As a final jewel to you, we also were directed to this beautiful English poem that summarizes the 40 hadith from Suhaib Webb’s website. I hope to memorize it and aid my children in memorizing it as well inshAllah, fulfilling that noble role of mother as best I can and utilizing different learning styles in teaching it. This…before we tackle the actual hadiths in Arabic inshAllah, so that this source of knowledge doesn’t become a form of dunya, something learned in vain but never internalized–a mere distraction and pastime for a while. Teaching and learning are a jihad of the pen, the tongue, the hand, the heart. A gem from Shaykh Nurodeen Durkee says it all, “Learning is not about information, it’s about transformation.” Imam Malik (ra) didn’t take hadith from those who didn’t change in face, color, or eyes when the Prophet (saws) was mentioned. So we should keep company with those who are deeply effected by the sunnah. And likewise, we should be effected…changed…and transformed when we learn something new. That’s why the company we keep is so important. Shaykh Muhammad reminded us: We are E.T., we aren’t from here, we are from the world of spirits. We are extra-terrestial. Our true family is our spiritual family. And part of our mission is to rediscover our spiritual family here on earth. I felt like I met some long lost members of my spiritual family that weekend. As the saying goes, “birds of a feather flock together,” so do souls. The people we know here are the ones we’ll know in Jannah or Jahanam. May we be saved from the penalty of the fire…of Allah’s wrath! Amin!

6 thoughts on “A Season for Everything: Some Jewels for the Summer

  1. MashaAllah Whitni! I was thinking about you and about baby Safiyah and wanted to email you and I saw this!! subhanAllah YOU just brought back the Jewels of Mercy retreat to life. I have to say (since I was there) that you are an excellent note taker..seriously word for word, mashaAllah.
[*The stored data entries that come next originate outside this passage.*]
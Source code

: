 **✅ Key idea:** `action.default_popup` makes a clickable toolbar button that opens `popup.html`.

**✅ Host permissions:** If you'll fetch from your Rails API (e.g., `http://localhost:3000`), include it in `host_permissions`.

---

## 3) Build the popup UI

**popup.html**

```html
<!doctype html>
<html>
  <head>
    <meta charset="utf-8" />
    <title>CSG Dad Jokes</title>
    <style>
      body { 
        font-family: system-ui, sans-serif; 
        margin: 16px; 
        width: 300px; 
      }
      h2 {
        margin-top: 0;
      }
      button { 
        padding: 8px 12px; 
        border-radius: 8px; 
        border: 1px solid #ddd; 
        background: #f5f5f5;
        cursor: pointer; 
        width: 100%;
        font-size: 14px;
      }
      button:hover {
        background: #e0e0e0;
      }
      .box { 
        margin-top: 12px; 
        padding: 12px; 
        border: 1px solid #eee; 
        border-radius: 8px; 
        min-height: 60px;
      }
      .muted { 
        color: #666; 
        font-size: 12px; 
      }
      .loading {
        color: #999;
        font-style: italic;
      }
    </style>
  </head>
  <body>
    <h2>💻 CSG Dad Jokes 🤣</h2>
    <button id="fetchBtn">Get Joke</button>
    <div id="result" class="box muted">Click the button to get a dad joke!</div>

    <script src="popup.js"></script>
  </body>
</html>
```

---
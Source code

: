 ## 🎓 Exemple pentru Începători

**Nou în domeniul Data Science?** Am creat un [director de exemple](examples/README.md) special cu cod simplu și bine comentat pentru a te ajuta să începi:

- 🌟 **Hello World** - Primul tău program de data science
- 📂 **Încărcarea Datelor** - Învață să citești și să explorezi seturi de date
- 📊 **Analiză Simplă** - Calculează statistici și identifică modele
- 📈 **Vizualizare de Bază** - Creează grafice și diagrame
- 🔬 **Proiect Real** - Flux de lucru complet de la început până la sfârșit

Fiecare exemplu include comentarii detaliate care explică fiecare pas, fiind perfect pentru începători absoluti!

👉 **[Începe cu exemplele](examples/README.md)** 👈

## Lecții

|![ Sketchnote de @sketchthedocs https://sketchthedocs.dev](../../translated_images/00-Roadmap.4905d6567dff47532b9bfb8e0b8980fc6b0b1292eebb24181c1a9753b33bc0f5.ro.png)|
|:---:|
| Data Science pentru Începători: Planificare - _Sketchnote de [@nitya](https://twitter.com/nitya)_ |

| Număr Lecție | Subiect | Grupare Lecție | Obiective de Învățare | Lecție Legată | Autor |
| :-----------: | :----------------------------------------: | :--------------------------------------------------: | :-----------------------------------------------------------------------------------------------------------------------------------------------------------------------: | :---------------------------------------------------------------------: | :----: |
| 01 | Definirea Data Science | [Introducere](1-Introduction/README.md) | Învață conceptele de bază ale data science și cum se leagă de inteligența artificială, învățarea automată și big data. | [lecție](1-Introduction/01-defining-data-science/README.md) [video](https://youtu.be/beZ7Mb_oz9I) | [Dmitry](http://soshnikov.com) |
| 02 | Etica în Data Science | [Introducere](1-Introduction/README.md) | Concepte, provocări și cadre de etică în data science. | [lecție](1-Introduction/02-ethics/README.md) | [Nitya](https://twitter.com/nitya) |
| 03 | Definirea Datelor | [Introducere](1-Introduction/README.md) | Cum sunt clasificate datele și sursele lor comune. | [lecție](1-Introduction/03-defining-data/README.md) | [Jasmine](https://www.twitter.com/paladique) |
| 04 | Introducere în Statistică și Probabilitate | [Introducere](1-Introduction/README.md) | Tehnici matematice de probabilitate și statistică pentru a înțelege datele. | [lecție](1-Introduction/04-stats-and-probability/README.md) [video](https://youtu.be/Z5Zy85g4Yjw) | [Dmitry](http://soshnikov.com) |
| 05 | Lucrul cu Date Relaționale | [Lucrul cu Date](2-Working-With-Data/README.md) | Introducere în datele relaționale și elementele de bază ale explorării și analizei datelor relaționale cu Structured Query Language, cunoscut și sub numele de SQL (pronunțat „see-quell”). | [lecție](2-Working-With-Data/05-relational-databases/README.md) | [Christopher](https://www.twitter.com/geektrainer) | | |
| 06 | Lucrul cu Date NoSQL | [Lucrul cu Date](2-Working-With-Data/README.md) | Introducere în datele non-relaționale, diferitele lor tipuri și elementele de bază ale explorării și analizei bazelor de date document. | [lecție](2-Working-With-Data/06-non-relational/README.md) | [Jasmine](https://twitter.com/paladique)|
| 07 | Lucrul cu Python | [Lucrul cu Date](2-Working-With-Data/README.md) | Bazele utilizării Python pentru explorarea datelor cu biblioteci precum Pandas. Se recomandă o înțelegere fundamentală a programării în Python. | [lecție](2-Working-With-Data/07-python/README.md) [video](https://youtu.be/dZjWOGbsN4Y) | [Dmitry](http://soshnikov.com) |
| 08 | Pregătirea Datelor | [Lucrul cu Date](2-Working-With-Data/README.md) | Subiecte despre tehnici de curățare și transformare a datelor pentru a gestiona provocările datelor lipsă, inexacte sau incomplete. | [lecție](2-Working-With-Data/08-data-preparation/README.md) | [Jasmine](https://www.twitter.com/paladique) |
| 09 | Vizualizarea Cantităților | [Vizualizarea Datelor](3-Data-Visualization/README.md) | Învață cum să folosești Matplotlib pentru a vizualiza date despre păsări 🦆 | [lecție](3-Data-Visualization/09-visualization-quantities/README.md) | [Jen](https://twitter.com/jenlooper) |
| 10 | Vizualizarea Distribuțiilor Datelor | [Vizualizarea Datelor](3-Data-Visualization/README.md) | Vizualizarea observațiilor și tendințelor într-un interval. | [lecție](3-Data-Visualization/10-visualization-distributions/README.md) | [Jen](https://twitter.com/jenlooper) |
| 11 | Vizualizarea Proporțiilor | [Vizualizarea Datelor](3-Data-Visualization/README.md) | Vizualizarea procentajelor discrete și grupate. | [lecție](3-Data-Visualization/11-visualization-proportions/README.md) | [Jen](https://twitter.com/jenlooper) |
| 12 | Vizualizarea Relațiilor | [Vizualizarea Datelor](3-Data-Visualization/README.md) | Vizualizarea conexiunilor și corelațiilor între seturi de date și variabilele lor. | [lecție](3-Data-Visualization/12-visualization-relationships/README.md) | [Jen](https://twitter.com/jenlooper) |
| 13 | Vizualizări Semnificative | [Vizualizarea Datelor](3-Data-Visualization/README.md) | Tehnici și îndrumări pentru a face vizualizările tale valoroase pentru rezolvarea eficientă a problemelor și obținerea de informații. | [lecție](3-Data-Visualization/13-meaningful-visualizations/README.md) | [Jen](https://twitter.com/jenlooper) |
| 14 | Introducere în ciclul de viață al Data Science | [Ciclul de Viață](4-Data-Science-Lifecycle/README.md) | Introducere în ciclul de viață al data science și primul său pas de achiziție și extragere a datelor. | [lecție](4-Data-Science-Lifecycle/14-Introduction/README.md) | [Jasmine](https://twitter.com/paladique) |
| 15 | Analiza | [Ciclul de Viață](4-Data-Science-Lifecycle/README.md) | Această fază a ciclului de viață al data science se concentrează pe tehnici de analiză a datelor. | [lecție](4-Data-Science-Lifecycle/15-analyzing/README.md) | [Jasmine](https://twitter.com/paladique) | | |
    When Shaykh Muhammad Mendes mentioned the “seasons” to us… I literally felt at peace and I felt content..Alhamdulillah!! I am where I am SUPPOSED to be, and I should appreciate it and enjoy it and do the best that I can w/ it..to be a mommy is a blessing!! To be a mureed is a blessing, but each has its time..Alhamdulillah! Thank you for sharing, for posting..anything from you is a beautiful gift, beautiful reminder. Miss you but know that you are ALWAYS in my thoughts and duas. Barik Allahu feekie ukhtee fil Islam!! ❤

    • MashAllah, Miriam!!! I was thinking of you as I wrote this…you exemplify those “seasons” so well, mashAllah and every comment, thought, and du’a from you is truly a blessing! Jazaki Allahu khair for your constant support and love–I needed it! Being on my own season of post-partum “maternity leave” had me guessing on whether or not I still ‘had it’! 😉

  2. I know this is touching on only one small fragment of your beautiful post, but–congratulations on the arrival of your daughter!

    • Thank you so much Deborah!!! It may be one small aspect of my post, but she’s a big aspect in my life and the lessons I’ve learned since this intensive! Your congrats are lovingly accepted and welcomed! Thank you!

  3. It was so great to come back to the hotel and read your blog(s) tonight after spending so much time with you and your family this evening . I love to read about thinking and learning!